There are a number of scenarios in which ways to compute logpdf, rand, posterior etc don't utilise the covariance matrix directly. For example, TemporalGPs.jl never computes any covariance matrices, but implements logpdf, rand, posterior, etc.

Interesting, does it need to avoid using FiniteGP to do that?

devmotion commented 2 years ago

BTW, is there a way to avoid using PDMats? I'd rather allow positive semidefinite coavariance.

You can use PSDMat in https://github.com/invenia/PDMatsExtras.jl.

willtebbutt commented 2 years ago

Interesting, does it need to avoid using FiniteGP to do that?

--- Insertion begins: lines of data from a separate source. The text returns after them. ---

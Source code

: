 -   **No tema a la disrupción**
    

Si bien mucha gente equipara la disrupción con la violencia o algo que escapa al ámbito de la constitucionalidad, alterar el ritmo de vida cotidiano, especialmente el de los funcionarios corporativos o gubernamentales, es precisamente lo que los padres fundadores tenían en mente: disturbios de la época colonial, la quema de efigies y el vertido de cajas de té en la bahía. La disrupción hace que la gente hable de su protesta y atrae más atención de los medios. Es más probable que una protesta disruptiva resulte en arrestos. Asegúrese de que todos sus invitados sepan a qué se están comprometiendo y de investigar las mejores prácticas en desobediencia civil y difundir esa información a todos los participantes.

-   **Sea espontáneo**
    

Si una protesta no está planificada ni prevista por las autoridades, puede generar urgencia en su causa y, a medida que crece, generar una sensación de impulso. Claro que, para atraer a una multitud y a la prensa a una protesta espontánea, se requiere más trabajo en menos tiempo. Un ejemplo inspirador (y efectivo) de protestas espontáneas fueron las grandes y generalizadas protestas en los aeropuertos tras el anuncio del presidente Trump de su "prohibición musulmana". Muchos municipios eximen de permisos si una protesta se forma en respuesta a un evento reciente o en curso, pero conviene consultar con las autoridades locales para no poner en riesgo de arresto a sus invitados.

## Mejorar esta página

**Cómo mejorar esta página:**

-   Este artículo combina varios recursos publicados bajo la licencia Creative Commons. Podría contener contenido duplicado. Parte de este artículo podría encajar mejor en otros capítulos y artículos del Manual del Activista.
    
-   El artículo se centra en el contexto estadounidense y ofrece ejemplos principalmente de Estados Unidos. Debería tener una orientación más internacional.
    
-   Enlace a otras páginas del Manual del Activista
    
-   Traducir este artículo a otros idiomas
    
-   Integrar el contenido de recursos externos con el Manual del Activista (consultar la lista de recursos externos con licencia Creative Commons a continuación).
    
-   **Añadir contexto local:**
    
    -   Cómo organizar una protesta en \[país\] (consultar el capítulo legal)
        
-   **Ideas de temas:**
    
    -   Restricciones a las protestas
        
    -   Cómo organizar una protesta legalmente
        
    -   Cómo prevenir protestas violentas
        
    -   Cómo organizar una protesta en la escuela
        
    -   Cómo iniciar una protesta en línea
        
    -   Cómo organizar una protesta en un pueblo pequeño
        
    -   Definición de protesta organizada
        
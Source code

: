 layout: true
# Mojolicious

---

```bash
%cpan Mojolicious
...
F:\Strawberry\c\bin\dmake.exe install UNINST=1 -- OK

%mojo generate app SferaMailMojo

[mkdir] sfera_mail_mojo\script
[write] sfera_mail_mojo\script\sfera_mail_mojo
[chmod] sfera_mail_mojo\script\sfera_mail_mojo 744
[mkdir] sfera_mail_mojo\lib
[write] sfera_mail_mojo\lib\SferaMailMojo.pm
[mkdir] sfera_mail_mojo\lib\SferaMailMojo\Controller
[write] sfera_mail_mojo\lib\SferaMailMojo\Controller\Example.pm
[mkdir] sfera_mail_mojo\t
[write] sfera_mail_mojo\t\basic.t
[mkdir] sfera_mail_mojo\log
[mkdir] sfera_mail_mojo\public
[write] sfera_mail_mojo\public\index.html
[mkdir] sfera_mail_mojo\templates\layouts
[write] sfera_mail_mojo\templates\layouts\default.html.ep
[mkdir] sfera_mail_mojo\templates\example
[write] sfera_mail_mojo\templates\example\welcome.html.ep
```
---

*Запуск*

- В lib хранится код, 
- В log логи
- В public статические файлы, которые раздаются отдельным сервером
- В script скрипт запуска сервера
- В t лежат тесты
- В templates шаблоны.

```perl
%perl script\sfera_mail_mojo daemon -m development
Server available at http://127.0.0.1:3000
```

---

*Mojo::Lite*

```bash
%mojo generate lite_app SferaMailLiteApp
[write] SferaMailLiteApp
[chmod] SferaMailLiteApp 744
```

Nah, it has precisely the same API as usual (a big motivation for the design). We just write specialisations like

logpdf(::FiniteGP{<:MySpecialGPType}, ::AbstractVector{<:Real})
rand(::AbstractRNG, ::FiniteGP{<:MySpecialGPType})
posterior(::FiniteGP{<:MySpecialGPType}, ::AbstractVector{<:Real})

etc.

cscherrer commented 2 years ago

That makes sense, thanks. The "abstract" part of AbstractGPs wasn't really clear to me - how to overload, etc :)

theogf commented 2 years ago

@willtebbutt wrote a really good introduction to the design in the docs but we should probably point to it much more in the README,

cscherrer commented 2 years ago

I think I had seen that before, but it's been a while. I should definitely have another look

st-- commented 2 years ago

In any case, should we add a convert(Distributions.MvNormal, ::FiniteGP)? I'd be happy with that:)

devmotion commented 2 years ago

Oh, I completely forgot that I had made a draft locally during the discussion last week. I'll open a PR.

willtebbutt commented 1 year ago

I believe that this is basically sorted, so am going to close. Please re-open if you feel otherwise.